Since this is even faster than the SSD.. seems to me if i could duplicate the functionality of the hybrids using the ram drive, it would be faster than the hybrids, and i'd of course be happy. I need to know exactly what those Adaptive Memory Technology programs choose to save. Then i could duplicate it's functionality exactly.



It won't work like that. A RAMdrive can't simulate the functionality of a hybrid, because they're designed differently. Whatever data you put in the RAMdrive might be accessible more quickly, but hybrid drives are designed to intelligently detect what data is used most often, and to cache that. Hybrids use the non-volatile nature of the drive to store data about what files are accessed when, and to determine whether or not each individual file should be cached. Being volatile, a RAMdrive can't do this, and the few options you have in terms of storing data there (e.g. page file) won't be able to replicate those results.

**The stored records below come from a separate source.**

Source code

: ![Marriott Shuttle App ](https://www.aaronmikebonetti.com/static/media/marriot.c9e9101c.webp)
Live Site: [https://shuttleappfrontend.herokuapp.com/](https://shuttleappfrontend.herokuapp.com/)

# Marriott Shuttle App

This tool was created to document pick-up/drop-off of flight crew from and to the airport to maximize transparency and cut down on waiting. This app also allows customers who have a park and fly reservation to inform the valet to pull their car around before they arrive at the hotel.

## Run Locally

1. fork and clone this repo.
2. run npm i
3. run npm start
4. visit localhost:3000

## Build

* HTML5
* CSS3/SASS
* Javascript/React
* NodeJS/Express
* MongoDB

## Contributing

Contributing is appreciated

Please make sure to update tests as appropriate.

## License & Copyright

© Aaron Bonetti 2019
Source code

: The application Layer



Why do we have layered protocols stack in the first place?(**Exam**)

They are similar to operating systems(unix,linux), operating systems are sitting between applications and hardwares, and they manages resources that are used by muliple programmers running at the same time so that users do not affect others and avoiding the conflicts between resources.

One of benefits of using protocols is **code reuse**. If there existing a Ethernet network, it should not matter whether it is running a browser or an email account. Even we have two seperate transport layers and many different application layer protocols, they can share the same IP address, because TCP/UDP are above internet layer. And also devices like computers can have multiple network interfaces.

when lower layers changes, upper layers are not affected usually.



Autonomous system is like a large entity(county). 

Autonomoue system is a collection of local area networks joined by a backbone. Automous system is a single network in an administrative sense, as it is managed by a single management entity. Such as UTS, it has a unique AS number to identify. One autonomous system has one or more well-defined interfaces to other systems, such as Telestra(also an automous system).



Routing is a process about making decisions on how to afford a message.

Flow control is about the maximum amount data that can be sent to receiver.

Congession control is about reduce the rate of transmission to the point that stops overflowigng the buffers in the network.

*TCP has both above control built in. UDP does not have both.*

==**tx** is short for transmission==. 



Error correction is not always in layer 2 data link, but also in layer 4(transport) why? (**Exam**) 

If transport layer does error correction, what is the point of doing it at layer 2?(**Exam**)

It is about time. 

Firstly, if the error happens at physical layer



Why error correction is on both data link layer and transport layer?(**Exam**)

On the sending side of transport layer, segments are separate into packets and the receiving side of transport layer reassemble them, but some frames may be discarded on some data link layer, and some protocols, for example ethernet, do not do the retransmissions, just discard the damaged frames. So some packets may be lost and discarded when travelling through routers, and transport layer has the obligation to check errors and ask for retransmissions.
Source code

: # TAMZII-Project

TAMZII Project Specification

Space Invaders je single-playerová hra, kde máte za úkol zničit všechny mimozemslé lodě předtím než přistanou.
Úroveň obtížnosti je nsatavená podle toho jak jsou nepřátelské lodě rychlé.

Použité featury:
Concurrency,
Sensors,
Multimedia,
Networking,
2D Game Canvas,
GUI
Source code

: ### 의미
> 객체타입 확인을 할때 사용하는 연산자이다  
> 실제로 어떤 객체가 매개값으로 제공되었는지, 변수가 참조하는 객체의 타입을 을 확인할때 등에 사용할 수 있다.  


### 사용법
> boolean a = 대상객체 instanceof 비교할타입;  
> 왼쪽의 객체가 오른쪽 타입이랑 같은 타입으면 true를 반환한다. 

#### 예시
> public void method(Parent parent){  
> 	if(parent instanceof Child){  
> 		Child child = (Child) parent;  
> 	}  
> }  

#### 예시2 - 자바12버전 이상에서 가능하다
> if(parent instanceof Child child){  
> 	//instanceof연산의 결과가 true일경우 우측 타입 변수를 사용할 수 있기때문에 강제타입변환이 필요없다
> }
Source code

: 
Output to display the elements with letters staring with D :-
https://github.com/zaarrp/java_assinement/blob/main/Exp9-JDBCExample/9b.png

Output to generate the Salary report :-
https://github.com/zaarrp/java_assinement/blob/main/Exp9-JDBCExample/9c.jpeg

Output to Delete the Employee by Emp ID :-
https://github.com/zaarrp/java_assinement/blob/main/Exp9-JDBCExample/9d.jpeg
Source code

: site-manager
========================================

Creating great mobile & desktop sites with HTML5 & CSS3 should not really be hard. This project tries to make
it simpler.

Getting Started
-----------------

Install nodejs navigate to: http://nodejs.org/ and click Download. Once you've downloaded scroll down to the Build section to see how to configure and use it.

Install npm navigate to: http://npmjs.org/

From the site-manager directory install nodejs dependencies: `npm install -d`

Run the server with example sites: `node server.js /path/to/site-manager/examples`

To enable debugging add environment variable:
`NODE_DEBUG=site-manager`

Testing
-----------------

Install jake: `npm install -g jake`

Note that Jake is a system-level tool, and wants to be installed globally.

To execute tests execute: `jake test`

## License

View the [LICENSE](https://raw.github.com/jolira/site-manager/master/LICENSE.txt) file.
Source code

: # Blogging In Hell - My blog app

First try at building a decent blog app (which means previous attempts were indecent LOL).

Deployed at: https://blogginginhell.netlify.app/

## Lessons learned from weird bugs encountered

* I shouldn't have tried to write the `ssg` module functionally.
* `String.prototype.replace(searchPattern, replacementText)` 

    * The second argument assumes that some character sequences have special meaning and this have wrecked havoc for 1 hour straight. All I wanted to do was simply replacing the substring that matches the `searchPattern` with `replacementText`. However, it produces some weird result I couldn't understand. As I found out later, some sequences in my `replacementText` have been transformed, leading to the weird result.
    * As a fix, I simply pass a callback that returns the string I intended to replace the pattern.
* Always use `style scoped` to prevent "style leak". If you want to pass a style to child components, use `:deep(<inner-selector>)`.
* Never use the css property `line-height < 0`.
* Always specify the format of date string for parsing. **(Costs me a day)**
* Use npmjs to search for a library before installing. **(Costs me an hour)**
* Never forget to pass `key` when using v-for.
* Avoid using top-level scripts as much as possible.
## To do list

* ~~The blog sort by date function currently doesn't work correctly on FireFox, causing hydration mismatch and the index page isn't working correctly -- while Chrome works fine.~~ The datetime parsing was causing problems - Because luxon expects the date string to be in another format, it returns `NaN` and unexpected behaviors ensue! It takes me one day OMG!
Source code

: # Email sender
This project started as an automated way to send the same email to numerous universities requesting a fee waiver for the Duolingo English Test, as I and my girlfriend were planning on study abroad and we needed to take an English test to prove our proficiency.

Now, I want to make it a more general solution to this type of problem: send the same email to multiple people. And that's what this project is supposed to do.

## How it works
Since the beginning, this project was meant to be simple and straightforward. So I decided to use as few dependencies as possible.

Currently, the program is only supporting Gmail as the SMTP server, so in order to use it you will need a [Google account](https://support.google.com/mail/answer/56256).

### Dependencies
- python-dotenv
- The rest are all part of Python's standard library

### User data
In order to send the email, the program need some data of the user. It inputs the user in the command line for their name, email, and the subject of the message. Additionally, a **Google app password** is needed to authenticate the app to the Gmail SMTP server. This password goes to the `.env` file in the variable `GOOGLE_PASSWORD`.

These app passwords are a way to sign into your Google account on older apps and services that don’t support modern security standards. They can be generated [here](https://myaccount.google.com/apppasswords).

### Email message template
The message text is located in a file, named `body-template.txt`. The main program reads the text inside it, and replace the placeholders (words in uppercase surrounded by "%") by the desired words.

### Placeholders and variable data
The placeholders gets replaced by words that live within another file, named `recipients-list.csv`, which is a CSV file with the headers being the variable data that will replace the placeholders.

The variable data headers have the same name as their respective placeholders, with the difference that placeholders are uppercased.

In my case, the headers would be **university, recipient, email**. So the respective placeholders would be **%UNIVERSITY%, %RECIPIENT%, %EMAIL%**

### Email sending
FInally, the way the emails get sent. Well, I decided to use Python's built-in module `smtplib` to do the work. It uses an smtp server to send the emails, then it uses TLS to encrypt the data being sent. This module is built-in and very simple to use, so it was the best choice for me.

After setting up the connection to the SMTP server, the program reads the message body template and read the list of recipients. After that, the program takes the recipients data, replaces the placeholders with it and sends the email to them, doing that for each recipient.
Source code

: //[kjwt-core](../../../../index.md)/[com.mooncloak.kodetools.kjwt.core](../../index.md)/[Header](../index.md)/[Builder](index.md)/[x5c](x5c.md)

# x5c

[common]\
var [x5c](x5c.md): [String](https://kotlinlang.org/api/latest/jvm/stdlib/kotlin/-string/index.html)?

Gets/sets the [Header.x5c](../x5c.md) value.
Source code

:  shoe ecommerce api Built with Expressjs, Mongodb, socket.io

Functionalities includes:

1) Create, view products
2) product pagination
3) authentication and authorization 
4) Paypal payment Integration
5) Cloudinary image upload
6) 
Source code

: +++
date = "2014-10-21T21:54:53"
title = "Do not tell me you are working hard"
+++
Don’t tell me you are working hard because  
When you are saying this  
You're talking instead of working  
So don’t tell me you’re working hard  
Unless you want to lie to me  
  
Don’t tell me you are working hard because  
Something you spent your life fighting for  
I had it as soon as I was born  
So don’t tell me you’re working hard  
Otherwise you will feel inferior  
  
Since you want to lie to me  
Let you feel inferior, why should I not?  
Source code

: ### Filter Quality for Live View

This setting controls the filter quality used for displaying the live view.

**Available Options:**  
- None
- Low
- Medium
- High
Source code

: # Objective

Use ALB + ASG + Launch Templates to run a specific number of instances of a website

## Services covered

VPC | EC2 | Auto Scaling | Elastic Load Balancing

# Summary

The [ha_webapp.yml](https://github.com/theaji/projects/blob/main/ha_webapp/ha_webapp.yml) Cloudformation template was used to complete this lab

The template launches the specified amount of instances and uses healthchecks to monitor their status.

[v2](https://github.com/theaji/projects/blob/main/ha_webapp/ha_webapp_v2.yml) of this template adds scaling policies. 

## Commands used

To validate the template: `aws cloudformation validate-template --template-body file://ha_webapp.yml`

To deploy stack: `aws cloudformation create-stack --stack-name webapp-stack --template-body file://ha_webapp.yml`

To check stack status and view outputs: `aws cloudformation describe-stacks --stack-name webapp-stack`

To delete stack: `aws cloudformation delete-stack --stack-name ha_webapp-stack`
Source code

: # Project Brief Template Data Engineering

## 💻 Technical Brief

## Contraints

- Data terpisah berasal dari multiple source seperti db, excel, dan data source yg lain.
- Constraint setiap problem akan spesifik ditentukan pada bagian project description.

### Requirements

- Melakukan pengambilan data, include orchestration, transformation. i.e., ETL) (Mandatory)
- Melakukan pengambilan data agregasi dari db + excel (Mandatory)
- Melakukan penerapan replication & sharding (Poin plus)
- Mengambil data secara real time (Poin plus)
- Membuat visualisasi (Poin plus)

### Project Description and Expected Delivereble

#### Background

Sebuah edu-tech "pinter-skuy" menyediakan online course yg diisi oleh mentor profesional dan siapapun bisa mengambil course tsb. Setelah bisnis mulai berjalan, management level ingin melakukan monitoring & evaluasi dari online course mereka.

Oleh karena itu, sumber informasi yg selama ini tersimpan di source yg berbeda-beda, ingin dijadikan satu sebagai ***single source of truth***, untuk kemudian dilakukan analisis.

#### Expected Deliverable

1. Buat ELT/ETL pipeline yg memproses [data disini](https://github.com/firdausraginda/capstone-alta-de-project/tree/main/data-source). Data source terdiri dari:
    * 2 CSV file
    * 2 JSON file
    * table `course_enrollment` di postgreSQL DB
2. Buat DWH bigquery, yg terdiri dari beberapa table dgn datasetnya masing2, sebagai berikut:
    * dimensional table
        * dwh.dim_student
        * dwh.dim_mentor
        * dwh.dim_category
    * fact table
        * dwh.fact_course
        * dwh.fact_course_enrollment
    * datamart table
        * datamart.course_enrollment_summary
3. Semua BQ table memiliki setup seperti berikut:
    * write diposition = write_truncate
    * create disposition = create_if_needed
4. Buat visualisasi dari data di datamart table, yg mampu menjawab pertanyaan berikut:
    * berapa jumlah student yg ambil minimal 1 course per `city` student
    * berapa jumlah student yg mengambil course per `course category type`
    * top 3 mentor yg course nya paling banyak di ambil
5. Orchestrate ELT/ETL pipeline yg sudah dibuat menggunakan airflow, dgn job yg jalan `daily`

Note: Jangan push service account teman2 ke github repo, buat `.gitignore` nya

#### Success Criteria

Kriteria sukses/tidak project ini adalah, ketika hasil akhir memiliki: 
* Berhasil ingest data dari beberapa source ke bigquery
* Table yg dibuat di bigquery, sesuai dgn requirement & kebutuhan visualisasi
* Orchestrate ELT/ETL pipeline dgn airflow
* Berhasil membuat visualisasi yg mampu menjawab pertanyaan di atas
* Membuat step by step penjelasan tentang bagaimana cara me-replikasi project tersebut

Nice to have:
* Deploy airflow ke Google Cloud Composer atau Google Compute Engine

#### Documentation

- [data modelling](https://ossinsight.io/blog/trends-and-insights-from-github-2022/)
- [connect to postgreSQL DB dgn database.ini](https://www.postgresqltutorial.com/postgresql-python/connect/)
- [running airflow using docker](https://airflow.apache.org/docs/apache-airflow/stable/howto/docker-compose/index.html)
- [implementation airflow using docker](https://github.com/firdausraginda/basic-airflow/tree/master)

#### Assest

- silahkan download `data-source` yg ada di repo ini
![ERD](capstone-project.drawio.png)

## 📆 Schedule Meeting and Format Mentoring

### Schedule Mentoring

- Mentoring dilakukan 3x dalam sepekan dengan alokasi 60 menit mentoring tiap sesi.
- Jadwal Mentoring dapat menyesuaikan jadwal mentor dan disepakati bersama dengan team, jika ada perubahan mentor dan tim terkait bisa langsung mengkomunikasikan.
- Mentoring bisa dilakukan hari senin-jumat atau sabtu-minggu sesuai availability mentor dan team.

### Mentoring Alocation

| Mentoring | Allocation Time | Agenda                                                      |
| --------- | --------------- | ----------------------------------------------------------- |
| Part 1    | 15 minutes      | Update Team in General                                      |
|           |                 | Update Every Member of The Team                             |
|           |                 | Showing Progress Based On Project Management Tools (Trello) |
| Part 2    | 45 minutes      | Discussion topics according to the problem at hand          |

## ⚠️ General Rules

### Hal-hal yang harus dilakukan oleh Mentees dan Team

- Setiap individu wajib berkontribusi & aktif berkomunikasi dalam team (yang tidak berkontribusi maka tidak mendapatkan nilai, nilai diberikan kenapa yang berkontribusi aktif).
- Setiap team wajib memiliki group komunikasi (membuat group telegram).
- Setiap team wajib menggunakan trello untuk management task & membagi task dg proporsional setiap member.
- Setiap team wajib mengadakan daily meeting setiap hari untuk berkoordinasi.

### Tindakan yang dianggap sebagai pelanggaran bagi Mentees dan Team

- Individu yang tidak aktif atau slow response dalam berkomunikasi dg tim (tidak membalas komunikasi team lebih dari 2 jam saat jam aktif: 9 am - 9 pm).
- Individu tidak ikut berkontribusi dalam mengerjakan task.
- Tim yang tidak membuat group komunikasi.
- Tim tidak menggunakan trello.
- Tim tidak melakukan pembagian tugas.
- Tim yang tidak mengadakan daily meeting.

This is the whole point of Adaptive Memory. The drive detects whatever file is used most often and makes it accessible through the SSD cache. A RAMdrive won't allow you to do that. You'll only be able to put specific programs or files on there, and can't differentiate between what individual files of those programs are worth having on the RAMdrive and what aren't.
It's simply not worth doing.
edit on 26-1-2014 by Awen24 because: (no reason given)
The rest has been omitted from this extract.